Once again, Augustus pioneers a timeless and effective political tactic.
"Mark Antony objected... that he had in front of her husband led the wife of a man of consular rank from the dining-room off into his bedroom, later returning her to the party with burning ears and disheveled hair..."
Balls and pimpery.
"He cultivated an elegant and restrained manner of speaking which avoided the vanity of an artificial style of arrangement, as well as the 'rank odor', as he termed it, 'of far-fetched vocabulary'..."
Crap. Two of my heroes come in conflict.
"When he first began to speak, he ordered some frogs to be silent who happened to be croaking in his grandfather's villa and they say that from that time no frog croaked there."
I'd just like to say here that I love cultures of mythology and am totally okay with attributing ridiculous, implausible stories to those excessively admired and reviled. Respek, yo.

4 comments:

Adam Solomon said...

What conflict? They clearly just have different but complementary ways of achieving both elegance and awesome.

Tristyn Bloom said...

Dude... the next conservative savior- bastard child of Augustus and Buckley. Clearly.

BTW I plan on posting Augustus (then Octavian)'s infamous speech to the Senate in a day or two (where he "lays down" all his powers and turns down monarchy) , which kind of exemplifies bad-ass (although not brevity). Then we'll see who was the better orator!... < continues to pseudo-study >

David M. Wagner said...

Dichotomies:

Principate/Dominate?

If Principate, then: Tsarship/Karamzin was wrong to rejoice in the suppression of the Novgorodian Veche?

Tristyn Bloom said...

Principate AND consistency: Russians are not Romans.

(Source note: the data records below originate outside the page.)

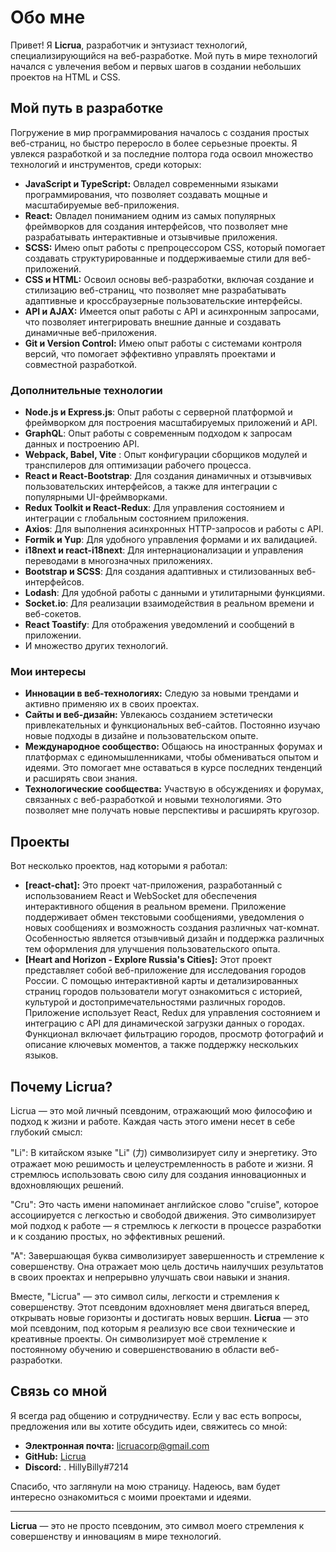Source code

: # Обо мне

Привет! Я **Licrua**, разработчик и энтузиаст технологий, специализирующийся на веб-разработке. Мой путь в мире технологий начался с увлечения вебом и первых шагов в создании небольших проектов на HTML и CSS. 

## Мой путь в разработке

Погружение в мир программирования началось с создания простых веб-страниц, но быстро переросло в более серьезные проекты. Я увлекся разработкой и за последние полтора года освоил множество технологий и инструментов, среди которых:

- **JavaScript и TypeScript:** Овладел современными языками программирования, что позволяет создавать мощные и масштабируемые веб-приложения.
- **React:** Овладел пониманием одним из самых популярных фреймворков для создания интерфейсов, что позволяет мне разрабатывать интерактивные и отзывчивые приложения.
- **SCSS:** Имею опыт работы с препроцессором CSS, который помогает создавать структурированные и поддерживаемые стили для веб-приложений.
- **CSS и HTML:** Освоил основы веб-разработки, включая создание и стилизацию веб-страниц, что позволяет мне разрабатывать адаптивные и кроссбраузерные пользовательские интерфейсы.
- **API и AJAX:** Имеется опыт работы с API и асинхронным запросами, что позволяет интегрировать внешние данные и создавать динамичные веб-приложения.
- **Git и Version Control:** Имею опыт работы с системами контроля версий, что помогает эффективно управлять проектами и совместной разработкой.

### Дополнительные технологии
- **Node.js и Express.js**: Опыт работы с серверной платформой и фреймворком для построения масштабируемых приложений и API.
- **GraphQL**: Опыт работы с современным подходом к запросам данных и построению API.
- **Webpack, Babel, Vite** : Опыт конфигурации сборщиков модулей и транспилеров для оптимизации рабочего процесса.
- **React и React-Bootstrap**: Для создания динамичных и отзывчивых пользовательских интерфейсов, а также для интеграции с популярными UI-фреймворками.
- **Redux Toolkit и React-Redux**: Для управления состоянием и интеграции с глобальным состоянием приложения.
- **Axios**: Для выполнения асинхронных HTTP-запросов и работы с API.
- **Formik и Yup**: Для удобного управления формами и их валидацией.
- **i18next и react-i18next**: Для интернационализации и управления переводами в многозначных приложениях.
- **Bootstrap и SCSS**: Для создания адаптивных и стилизованных веб-интерфейсов.
- **Lodash**: Для удобной работы с данными и утилитарными функциями.
- **Socket.io**: Для реализации взаимодействия в реальном времени и веб-сокетов.
- **React Toastify**: Для отображения уведомлений и сообщений в приложении.
- И множество других технологий.

### Мои интересы

- **Инновации в веб-технологиях:** Следую за новыми трендами и активно применяю их в своих проектах.
- **Сайты и веб-дизайн:** Увлекаюсь созданием эстетически привлекательных и функциональных веб-сайтов. Постоянно изучаю новые подходы в дизайне и пользовательском опыте.
- **Международное сообщество:** Общаюсь на иностранных форумах и платформах с единомышленниками, чтобы обмениваться опытом и идеями. Это помогает мне оставаться в курсе последних тенденций и расширять свои знания.
- **Технологические сообщества:** Участвую в обсуждениях и форумах, связанных с веб-разработкой и новыми технологиями. Это позволяет мне получать новые перспективы и расширять кругозор.

## Проекты

Вот несколько проектов, над которыми я работал:

- **[react-chat]:** Это проект чат-приложения, разработанный с использованием React и WebSocket для обеспечения интерактивного общения в реальном времени. 
Приложение поддерживает обмен текстовыми сообщениями, уведомления о новых сообщениях и возможность создания различных чат-комнат. 
Особенностью является отзывчивый дизайн и поддержка различных тем оформления для улучшения пользовательского опыта.
- **[Heart and Horizon - Explore Russia's Cities]:** Этот проект представляет собой веб-приложение для исследования городов России. 
С помощью интерактивной карты и детализированных страниц городов пользователи могут ознакомиться с историей, культурой и достопримечательностями различных городов. 
Приложение использует React, Redux для управления состоянием и интеграцию с API для динамической загрузки данных о городах. 
Функционал включает фильтрацию городов, просмотр фотографий и описание ключевых моментов, а также поддержку нескольких языков.

## Почему Licrua?

 Licrua — это мой личный псевдоним, отражающий мою философию и подход к жизни и работе. Каждая часть этого имени несет в себе глубокий смысл:

"Li": В китайском языке "Li" (力) символизирует силу и энергетику. Это отражает мою решимость и целеустремленность в работе и жизни. Я стремлюсь использовать свою силу для создания инновационных и вдохновляющих решений.

"Cru": Это часть имени напоминает английское слово "cruise", которое ассоциируется с легкостью и свободой движения. Это символизирует мой подход к работе — я стремлюсь к легкости в процессе разработки и к созданию простых, но эффективных решений.

"A": Завершающая буква символизирует завершенность и стремление к совершенству. Она отражает мою цель достичь наилучших результатов в своих проектах и непрерывно улучшать свои навыки и знания.

Вместе, "Licrua" — это символ силы, легкости и стремления к совершенству. Этот псевдоним вдохновляет меня двигаться вперед, открывать новые горизонты и достигать новых вершин.
**Licrua** — это мой псевдоним, под которым я реализую все свои технические и креативные проекты. Он символизирует моё стремление к постоянному обучению и совершенствованию в области веб-разработки.

## Связь со мной

Я всегда рад общению и сотрудничеству. Если у вас есть вопросы, предложения или вы хотите обсудить идеи, свяжитесь со мной:

- **Электронная почта:** [licruacorp@gmail.com](mailto:licruacorp@gmail.com)
- **GitHub:** [Licrua](https://github.com/Licrua)
- **Discord:** . HillyBilly#7214



Спасибо, что заглянули на мою страницу. Надеюсь, вам будет интересно ознакомиться с моими проектами и идеями.

---





**Licrua** — это не просто псевдоним, это символ моего стремления к совершенству и инновациям в мире технологий.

Although I've always had a real soft spot for Novgorod- gave a speech about Ivan's suppression of her at the Union once, actually. In the process of packing/moving- once I'm settled I'm going to look into this more.

But in general, it's easy to see how and why Emperors shifted to the dominate- especially towards the 2nd century when the Empire was so vast- although if you look at the best emperors (Augustus, Antoninus Pius, Marcus Aurelius, etc) they tend more towards principate forms, while the worst (Nero, Diocletian, Commodus, most of the Severans) tended toward the Dominate. I'm pretty sure every emperor that ever got a damnatio memoriae (de facto or legal) could be characterized as dominus, not princeps. This says other interesting things about the Roman mindset, and I could go on for a while about how Russians perceive the legacies of their rulers and why the Russian equivalent of a damnatio memoriae would probably go more towards princeps-types/weak domini, but I really need to pack... eep!